Inflation is cooling, and Wall Street loves it


New York
CNN affairs

Stocks were mostly higher on Tuesday after the US government reported that wholesale prices rose much less dramatically than expected. That news came just a few days after another report showed that the pace of consumer price increases also slowed.

The Dow was flat during afternoon trading, having given up much of its gains from earlier in the day. But the S&P 500 and Nasdaq were up 0.7% and 1.3% respectively.

Stocks retreated after reports that two rockets had hit a village in Poland near the border with Ukraine. Two people would have died.

Still, investors hope that easing inflationary pressures will prompt the Federal Reserve to raise interest rates by smaller amounts in the coming months, following four consecutive historically large rate hikes.

Solid earnings from retail giant Walmart (WMT), one of the 30 components in the Dow, also helped boost market sentiment. Shares of Walmart (WMT) rose 7%.

Tech stocks were boosted by the surprise news that Warren Buffett’s Berkshire Hathaway (BRKB) bought a stake in chip giant Taiwan Semiconductor in the third quarter.

Shares of Taiwan Semi (TSM) soared more than 12%. The benchmark Philadelphia Semiconductor Index (SOX), which includes Taiwan Semi (TSM), Intel (INTC), AMD (AMD), Nvidia (NVDA) and other chip leaders, rose 4%.

But it’s the good news on the inflation front that gives investors the biggest reason to cheer. Traders are now betting that it’s almost a bull’s-eye that the Federal Reserve will raise rates by only half a percentage point at its next meeting on December 14, instead of three-quarters of a point.

Traders are counting an 85% chance of only a so-called 50 basis point increase at that meeting, compared to less than a 30% chance a month ago, according to the federal funds futures on the CME.

In addition to the more favorable inflation data, investors also seem to be taking solace in comments from Fed Vice Chairman Lael Brainard on Monday.

Brainard said at a Bloomberg News event “it makes sense to move at a more deliberate and data-driven pace” when it comes to future rate hikes. Those comments reassured investors, who were shocked by comments from another Fed official about inflation and interest rates.

Fed Governor Christopher Waller told attendees of a UBS event in Australia that “we have a long, long way to go to bring inflation down,” adding that “rates will continue to rise and remain high .” for a while.”

Still, some experts worry that the market is getting too excited about the latest inflation numbers. The Fed is clearly still more concerned about inflation than the possibility that its aggressive rate hikes will slow the economy.

“It is less clear whether [the inflation reports] will be enough for the Fed to rethink how far they will go in raising rates,” said Andrzej Skiba, head of US Fixed Income at RBC Global Asset Management. “The Fed will need more data. It really is all about inflation and everyone will be glued to their screens for new data.”

Others agree that the Fed is unlikely to suddenly decide that it can declare victory in the war on inflation any time soon. That means the market has to get used to the idea that interest rates will continue to rise and may remain high for some time to come.

“Reducing inflation will be much more of a focus than it has been in the last 15 years,” said Ashish Shah, chief investment officer of public investments for Goldman Sachs, during a webcast Monday.
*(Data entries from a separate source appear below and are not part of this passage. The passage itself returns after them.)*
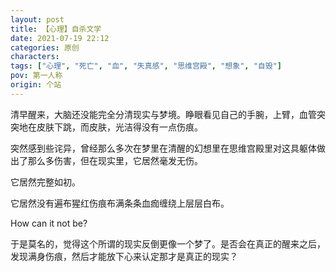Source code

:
 ```yaml
---
layout: post
title: 【心理】自杀文学
date: 2021-07-19 22:12
categories: 原创
characters: 
tags: ["心理", "死亡", "血", "失真感", "思维宫殿", "想象", "自毁"]
pov: 第一人称
origin: 个站
---
```


清早醒来，大脑还没能完全分清现实与梦境。睁眼看见自己的手腕，上臂，血管突突地在皮肤下跳，而皮肤，光洁得没有一点伤痕。

突然感到些诧异，曾经那么多次在梦里在清醒的幻想里在思维宫殿里对这具躯体做出了那么多伤害，但在现实里，它居然毫发无伤。

它居然完整如初。

它居然没有遍布猩红伤痕布满条条血痂缠绕上层层白布。

How can it not be?

于是莫名的，觉得这个所谓的现实反倒更像一个梦了。是否会在真正的醒来之后，发现满身伤痕，然后才能放下心来认定那才是真正的现实？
Shah said investors should not expect a “Goldilocks” scenario in which the Fed bails markets out with interest rate cuts and large bond purchases (a policy known as quantitative easing) to lower interest rates.

David Page, head of macro research at AXA IM, agreed with that assessment. He said growing expectations that the Fed could start cutting rates as soon as next year’s end is overly “optimistic.”

Page said he believes the Fed can raise rates, currently in a range of 3.75% to 4%, two more times to 4.75% to 5% in March before pausing. He added that the Fed could then be on hold until 2024 and is unlikely to start cutting rates unless the labor market weakens significantly.

The Valley Voice
The Valley Voice
Christopher Brito is a social media producer and trending writer for The Valley Voice, with a focus on sports and stories related to race and culture.